### DATASET EXCERPTS

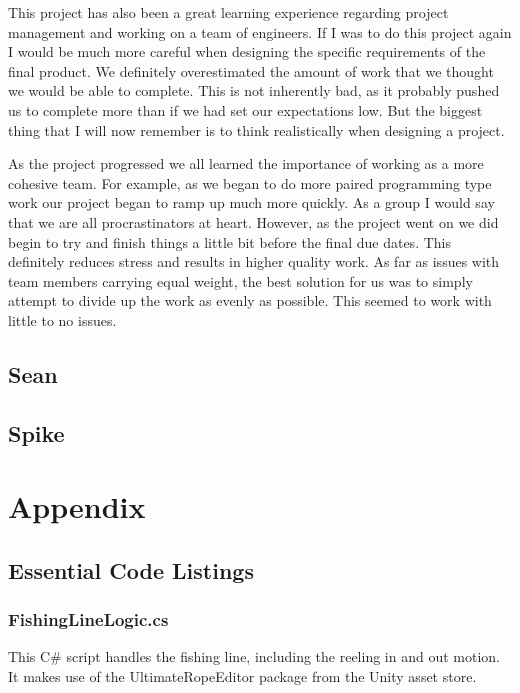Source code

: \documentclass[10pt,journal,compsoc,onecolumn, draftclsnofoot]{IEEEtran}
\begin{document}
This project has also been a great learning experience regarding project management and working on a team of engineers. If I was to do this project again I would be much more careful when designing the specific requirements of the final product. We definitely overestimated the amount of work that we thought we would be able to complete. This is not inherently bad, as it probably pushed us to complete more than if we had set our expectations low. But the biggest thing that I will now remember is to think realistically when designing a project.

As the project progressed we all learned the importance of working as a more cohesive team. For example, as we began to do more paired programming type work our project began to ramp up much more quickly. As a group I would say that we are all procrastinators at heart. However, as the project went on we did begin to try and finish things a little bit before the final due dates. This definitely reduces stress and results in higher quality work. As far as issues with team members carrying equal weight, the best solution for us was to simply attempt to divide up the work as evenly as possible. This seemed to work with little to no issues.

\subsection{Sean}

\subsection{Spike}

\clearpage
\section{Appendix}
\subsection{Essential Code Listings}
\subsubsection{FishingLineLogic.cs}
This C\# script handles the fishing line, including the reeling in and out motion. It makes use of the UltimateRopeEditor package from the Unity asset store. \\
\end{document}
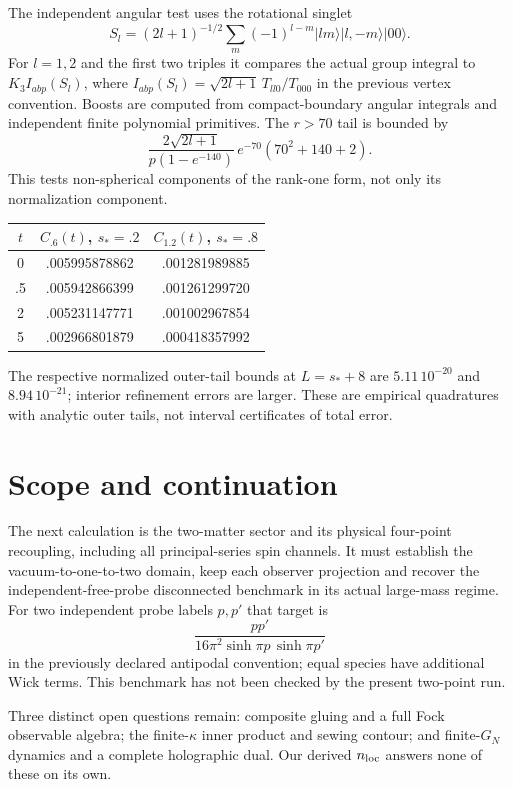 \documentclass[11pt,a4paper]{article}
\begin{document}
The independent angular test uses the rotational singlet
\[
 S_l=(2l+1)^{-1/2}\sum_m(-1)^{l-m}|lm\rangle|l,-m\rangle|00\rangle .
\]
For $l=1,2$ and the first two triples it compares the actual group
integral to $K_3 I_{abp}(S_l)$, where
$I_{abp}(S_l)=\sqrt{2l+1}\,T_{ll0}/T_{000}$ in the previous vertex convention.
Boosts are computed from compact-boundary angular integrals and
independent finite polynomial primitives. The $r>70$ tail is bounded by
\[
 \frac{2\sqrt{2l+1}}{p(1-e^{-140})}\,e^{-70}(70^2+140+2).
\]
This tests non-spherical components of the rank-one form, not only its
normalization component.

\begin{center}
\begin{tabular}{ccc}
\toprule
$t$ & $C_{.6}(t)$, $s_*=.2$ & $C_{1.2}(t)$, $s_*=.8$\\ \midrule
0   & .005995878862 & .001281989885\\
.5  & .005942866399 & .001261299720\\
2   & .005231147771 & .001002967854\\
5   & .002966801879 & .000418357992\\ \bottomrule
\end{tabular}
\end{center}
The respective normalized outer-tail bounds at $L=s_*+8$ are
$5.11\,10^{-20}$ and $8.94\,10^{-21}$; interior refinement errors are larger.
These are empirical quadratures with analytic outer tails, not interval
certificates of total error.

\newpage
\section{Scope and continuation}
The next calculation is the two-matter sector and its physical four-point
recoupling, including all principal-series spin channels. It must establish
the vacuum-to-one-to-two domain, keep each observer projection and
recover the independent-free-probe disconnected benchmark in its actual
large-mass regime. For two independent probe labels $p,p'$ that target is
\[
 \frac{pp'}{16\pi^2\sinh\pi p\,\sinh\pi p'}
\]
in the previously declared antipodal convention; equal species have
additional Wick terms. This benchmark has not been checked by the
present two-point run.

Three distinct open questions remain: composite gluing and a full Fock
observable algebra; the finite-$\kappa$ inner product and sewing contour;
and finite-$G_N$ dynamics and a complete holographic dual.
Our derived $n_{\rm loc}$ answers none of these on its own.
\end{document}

######

## ABOUT THIS TASK
Set down all records verbatim, omitting images.

## SOLUTION
Source code

: \documentclass[10pt,journal,compsoc,onecolumn, draftclsnofoot]{IEEEtran}
\begin{document}
This project has also been a great learning experience regarding project management and working on a team of engineers. If I was to do this project again I would be much more careful when designing the specific requirements of the final product. We definitely overestimated the amount of work that we thought we would be able to complete. This is not inherently bad, as it probably pushed us to complete more than if we had set our expectations low. But the biggest thing that I will now remember is to think realistically when designing a project.

As the project progressed we all learned the importance of working as a more cohesive team. For example, as we began to do more paired programming type work our project began to ramp up much more quickly. As a group I would say that we are all procrastinators at heart. However, as the project went on we did begin to try and finish things a little bit before the final due dates. This definitely reduces stress and results in higher quality work. As far as issues with team members carrying equal weight, the best solution for us was to simply attempt to divide up the work as evenly as possible. This seemed to work with little to no issues.

\subsection{Sean}

\subsection{Spike}

\clearpage
\section{Appendix}
\subsection{Essential Code Listings}
\subsubsection{FishingLineLogic.cs}
This C\# script handles the fishing line, including the reeling in and out motion. It makes use of the UltimateRopeEditor package from the Unity asset store. \\
\end{document}
 \documentclass[11pt,a4paper]{article}
\begin{document}
The independent angular test uses the rotational singlet
\[
 S_l=(2l+1)^{-1/2}\sum_m(-1)^{l-m}|lm\rangle|l,-m\rangle|00\rangle .
\]
For $l=1,2$ and the first two triples it compares the actual group
integral to $K_3 I_{abp}(S_l)$, where
$I_{abp}(S_l)=\sqrt{2l+1}\,T_{ll0}/T_{000}$ in the previous vertex convention.
Boosts are computed from compact-boundary angular integrals and
independent finite polynomial primitives. The $r>70$ tail is bounded by
\[
 \frac{2\sqrt{2l+1}}{p(1-e^{-140})}\,e^{-70}(70^2+140+2).
\]
This tests non-spherical components of the rank-one form, not only its
normalization component.

\begin{center}
\begin{tabular}{ccc}
\toprule
$t$ & $C_{.6}(t)$, $s_*=.2$ & $C_{1.2}(t)$, $s_*=.8$\\ \midrule
0   & .005995878862 & .001281989885\\
.5  & .005942866399 & .001261299720\\
2   & .005231147771 & .001002967854\\
5   & .002966801879 & .000418357992\\ \bottomrule
\end{tabular}
\end{center}
The respective normalized outer-tail bounds at $L=s_*+8$ are
$5.11\,10^{-20}$ and $8.94\,10^{-21}$; interior refinement errors are larger.
These are empirical quadratures with analytic outer tails, not interval
certificates of total error.

\newpage
\section{Scope and continuation}
The next calculation is the two-matter sector and its physical four-point
recoupling, including all principal-series spin channels. It must establish
the vacuum-to-one-to-two domain, keep each observer projection and
recover the independent-free-probe disconnected benchmark in its actual
large-mass regime. For two independent probe labels $p,p'$ that target is
\[
 \frac{pp'}{16\pi^2\sinh\pi p\,\sinh\pi p'}
\]
in the previously declared antipodal convention; equal species have
additional Wick terms. This benchmark has not been checked by the
present two-point run.

Three distinct open questions remain: composite gluing and a full Fock
observable algebra; the finite-$\kappa$ inner product and sewing contour;
and finite-$G_N$ dynamics and a complete holographic dual.
Our derived $n_{\rm loc}$ answers none of these on its own.
\end{document}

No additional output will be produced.